Dopo diversi mesi di attesa dall’uscita del primo singolo e 4 anni dopo l’ultimo album “Revolution Radio”, i fan possono godersi le nuove 10 tracce e devo dire che nel suo complesso sono piuttosto piacevoli all’orecchio dell’ascoltatore medio anche se, ultimo singolo “Oh Yeah” alla mano, mi sarei aspettato tutt’altro prodotto. È però altrettanto vero che molti potrebbero storcere il naso di fronte ad alcune sonorità; sonorità che sostanzialmente hanno poco a che vedere col repertorio storico dei 3 californiani (abbiamo passato l’esame Uno!, Dos! e Tres!...).
Ma anche in questo caso c’è un aspetto da non sottovalutare. È normale che un gruppo durante la sua carriera raggiunga anche una maturità, ed i Green Day non sono certo esenti da questo passaggio. Ciò significa che un gruppo, col passare degli anni, tende a “ripulire” le sonorità che propone nelle proprie produzioni, talvolta discostandosi parzialmente anche dal suo genere preponderante. Infatti più un artista rimarrà “fedele alla linea” più sarà più facilmente apprezzato.
Ritengo che all’interno di questo album si assista, in maniera anche massiccia se vogliamo, a questo tipo di ripulitura, senza però snaturare del tutto lo stile che contraddistingue il gruppo. La title track “Father of All” e “Fire, Ready, Aim” sono sicuramente le trace più radiofoniche, adrenaliniche e punk dell’album e saranno sicuramente tra le prime suonate nei prossimi concerti (che toccheranno anche l’Italia il 10 giugno all’Ippodromo SNAI a Milano e l’11 giugno alla Visarno Arena di Firenze).
Certo ci sono tracce che effettivamente hanno poco a che vedere con lo stile Green Day tipo “Junkies on a High”, ma altre come “I Was a Teenage Teenager” oppure “Stab You in the Heart” hanno secondo me un’ottima impostazione e reinventano (soprattutto la seconda) vecchie sonorità in chiave assolutamente moderna.
Piuttosto apprezzabili anche le canzoni conclusive “Take the Money and Crowl” e “Graffitia”, ben concepite e probabilmente le tecnicamente più complete dell’intera produzione.

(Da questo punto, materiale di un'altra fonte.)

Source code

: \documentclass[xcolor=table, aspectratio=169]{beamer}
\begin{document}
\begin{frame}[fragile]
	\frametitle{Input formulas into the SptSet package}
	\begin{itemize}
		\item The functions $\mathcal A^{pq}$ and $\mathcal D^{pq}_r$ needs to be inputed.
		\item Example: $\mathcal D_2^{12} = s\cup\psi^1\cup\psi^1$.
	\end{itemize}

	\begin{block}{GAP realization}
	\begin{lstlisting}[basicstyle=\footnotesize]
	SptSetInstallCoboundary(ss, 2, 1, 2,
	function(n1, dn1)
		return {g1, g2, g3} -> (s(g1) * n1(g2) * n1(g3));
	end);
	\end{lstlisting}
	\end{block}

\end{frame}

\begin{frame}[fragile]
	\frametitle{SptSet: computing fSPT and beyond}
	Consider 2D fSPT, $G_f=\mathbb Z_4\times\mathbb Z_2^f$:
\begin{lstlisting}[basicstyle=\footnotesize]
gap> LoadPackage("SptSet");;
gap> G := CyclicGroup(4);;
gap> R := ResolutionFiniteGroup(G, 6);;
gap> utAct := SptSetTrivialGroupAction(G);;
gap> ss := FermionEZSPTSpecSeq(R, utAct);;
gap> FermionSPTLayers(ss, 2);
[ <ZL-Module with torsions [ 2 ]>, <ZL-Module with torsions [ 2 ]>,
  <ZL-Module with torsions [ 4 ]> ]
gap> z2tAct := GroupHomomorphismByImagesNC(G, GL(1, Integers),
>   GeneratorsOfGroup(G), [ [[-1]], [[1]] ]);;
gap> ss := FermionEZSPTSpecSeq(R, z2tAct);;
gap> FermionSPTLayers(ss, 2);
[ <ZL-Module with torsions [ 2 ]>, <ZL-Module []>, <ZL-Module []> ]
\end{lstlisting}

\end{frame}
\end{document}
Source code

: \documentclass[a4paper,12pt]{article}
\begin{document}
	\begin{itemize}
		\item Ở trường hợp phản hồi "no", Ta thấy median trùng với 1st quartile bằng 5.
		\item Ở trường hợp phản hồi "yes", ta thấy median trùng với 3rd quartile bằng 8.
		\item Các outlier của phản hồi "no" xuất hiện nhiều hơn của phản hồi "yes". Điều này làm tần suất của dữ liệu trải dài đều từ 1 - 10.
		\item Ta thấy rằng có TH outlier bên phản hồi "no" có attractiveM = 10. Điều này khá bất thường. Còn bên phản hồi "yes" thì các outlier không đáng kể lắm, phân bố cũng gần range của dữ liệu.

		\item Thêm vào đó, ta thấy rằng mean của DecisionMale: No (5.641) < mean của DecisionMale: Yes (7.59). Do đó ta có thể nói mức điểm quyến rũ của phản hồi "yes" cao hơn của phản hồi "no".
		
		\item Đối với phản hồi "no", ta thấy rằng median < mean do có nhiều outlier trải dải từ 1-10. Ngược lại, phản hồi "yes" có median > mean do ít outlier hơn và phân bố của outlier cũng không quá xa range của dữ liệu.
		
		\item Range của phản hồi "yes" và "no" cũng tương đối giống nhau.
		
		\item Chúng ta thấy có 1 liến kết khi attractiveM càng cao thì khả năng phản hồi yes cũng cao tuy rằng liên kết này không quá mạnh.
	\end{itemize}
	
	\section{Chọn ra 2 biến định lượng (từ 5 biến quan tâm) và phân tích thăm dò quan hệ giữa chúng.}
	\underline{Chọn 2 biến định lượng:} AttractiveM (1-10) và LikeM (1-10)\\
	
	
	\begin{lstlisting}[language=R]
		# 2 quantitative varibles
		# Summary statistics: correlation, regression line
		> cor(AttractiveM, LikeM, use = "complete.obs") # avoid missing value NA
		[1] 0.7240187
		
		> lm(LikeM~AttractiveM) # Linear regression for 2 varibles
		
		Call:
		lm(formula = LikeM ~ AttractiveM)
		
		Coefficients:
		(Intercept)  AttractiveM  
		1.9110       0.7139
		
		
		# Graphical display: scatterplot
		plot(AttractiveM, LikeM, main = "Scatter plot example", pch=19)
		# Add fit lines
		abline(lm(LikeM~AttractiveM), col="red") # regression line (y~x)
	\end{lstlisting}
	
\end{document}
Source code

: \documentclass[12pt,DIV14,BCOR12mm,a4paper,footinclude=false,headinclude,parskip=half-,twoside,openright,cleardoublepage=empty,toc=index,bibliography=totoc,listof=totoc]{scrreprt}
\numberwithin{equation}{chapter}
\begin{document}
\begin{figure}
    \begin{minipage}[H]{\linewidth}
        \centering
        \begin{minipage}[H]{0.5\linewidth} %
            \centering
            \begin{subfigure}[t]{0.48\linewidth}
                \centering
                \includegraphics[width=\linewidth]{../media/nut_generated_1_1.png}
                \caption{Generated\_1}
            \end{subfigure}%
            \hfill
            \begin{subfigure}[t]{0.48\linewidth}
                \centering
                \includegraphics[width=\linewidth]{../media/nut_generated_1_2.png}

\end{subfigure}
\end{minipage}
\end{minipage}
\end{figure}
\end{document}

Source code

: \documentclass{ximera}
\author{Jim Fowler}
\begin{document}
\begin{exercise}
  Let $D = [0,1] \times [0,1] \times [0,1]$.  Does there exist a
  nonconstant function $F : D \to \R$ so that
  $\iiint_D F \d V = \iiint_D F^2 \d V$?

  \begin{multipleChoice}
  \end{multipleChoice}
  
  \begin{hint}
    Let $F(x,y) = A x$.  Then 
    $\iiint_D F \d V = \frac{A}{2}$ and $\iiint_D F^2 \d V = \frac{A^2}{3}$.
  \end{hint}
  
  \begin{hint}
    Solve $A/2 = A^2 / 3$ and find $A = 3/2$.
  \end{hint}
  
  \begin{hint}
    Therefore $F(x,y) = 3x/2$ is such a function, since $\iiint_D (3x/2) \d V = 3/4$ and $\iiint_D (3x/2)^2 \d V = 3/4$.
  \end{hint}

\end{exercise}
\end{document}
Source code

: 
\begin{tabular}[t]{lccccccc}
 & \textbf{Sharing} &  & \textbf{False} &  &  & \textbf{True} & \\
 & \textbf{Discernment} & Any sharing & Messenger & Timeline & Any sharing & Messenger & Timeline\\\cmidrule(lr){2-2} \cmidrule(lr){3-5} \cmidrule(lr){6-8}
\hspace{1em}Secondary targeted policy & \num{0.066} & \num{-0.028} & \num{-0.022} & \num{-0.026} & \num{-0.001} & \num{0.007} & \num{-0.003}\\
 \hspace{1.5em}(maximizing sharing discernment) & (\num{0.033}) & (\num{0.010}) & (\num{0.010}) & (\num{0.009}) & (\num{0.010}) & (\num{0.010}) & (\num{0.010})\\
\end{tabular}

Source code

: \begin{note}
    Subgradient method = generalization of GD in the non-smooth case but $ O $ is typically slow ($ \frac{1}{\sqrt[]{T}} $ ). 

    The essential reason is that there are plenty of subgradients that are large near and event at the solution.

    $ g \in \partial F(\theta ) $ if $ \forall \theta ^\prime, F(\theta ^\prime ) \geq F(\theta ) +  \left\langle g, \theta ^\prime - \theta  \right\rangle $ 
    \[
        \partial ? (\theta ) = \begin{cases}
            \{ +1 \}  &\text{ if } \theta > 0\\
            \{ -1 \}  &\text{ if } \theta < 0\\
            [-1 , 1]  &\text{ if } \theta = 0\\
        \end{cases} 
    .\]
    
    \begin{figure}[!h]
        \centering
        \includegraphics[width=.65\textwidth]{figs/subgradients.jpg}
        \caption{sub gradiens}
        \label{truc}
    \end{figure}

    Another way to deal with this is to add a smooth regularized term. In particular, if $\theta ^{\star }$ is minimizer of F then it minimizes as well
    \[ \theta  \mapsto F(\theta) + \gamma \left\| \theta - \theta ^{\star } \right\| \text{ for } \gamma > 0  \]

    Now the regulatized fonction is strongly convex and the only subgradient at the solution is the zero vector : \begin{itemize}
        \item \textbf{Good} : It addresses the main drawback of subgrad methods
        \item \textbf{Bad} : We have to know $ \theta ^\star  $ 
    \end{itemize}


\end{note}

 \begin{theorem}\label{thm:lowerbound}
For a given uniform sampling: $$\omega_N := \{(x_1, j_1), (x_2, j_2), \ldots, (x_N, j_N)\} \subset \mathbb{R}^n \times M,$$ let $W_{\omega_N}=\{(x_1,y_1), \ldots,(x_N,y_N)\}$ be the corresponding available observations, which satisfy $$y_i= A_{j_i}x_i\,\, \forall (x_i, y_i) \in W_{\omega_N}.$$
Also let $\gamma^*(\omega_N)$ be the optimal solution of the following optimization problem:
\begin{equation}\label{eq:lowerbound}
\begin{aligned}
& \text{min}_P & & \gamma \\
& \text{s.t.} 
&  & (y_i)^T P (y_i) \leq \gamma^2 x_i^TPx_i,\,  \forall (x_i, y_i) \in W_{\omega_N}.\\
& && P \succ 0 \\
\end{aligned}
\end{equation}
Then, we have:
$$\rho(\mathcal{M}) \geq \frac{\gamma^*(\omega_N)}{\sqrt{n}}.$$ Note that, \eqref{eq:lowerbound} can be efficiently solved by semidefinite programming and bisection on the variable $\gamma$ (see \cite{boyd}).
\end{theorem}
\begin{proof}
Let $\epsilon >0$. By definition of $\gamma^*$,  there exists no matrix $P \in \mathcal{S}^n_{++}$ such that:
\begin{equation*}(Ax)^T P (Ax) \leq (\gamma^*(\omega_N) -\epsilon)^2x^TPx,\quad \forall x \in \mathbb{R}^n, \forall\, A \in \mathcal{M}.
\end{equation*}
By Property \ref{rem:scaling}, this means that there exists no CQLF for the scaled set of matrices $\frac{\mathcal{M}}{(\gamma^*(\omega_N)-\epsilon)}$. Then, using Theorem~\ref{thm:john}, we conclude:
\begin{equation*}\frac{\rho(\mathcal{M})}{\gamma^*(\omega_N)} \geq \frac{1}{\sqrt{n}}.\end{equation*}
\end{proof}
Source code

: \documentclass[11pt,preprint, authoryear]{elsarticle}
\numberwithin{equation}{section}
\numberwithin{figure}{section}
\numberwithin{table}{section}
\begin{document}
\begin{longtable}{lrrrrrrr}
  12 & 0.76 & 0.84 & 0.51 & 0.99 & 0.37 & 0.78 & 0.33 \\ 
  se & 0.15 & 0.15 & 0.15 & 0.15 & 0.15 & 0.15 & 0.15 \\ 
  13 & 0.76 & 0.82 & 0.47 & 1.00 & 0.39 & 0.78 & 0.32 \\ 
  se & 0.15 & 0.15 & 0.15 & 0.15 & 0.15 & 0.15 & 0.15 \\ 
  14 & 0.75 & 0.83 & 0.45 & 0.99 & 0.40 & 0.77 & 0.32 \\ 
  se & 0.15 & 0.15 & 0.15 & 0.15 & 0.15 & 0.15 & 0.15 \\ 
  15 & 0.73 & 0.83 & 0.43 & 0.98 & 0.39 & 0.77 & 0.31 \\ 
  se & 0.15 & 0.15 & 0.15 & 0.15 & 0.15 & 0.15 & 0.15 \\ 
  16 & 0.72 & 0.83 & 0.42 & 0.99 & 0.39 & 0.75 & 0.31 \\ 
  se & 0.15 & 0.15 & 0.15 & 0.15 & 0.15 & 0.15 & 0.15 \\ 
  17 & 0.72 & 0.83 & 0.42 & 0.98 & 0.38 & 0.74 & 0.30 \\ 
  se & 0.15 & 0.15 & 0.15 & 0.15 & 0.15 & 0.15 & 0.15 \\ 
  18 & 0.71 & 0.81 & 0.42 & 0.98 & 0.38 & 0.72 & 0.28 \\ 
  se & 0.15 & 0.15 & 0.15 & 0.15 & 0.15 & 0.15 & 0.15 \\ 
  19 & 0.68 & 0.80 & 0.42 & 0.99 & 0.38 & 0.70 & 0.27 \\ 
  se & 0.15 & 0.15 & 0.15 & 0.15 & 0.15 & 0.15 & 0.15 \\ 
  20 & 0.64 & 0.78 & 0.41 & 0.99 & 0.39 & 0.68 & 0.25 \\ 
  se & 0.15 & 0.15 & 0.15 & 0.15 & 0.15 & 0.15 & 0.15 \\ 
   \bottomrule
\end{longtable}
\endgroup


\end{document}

Chi si aspettava un ritorno alle origini forse rimarrà un po’ deluso ma l’album non è affatto di scadente fattura, sia sotto il profilo tecnico che stilistico; il “viaggio” di un gruppo passa anche da produzioni come questa che secondo me si colloca tranquillamente alla Top 3 delle produzioni del nuovo millennio dei Green Day dietro solo ai colossi “American Idiot” e il concept album “21st Century Breackdown”, oggettivamente di un altro livello.
Mi auguro che “Father of All Motherfuckers” possa essere l’inizio per un nuovo ciclo e che porti il loro sound ad un nuovo livello di progettazione e produzione. Sostanzialmente ad un nuovo Punk.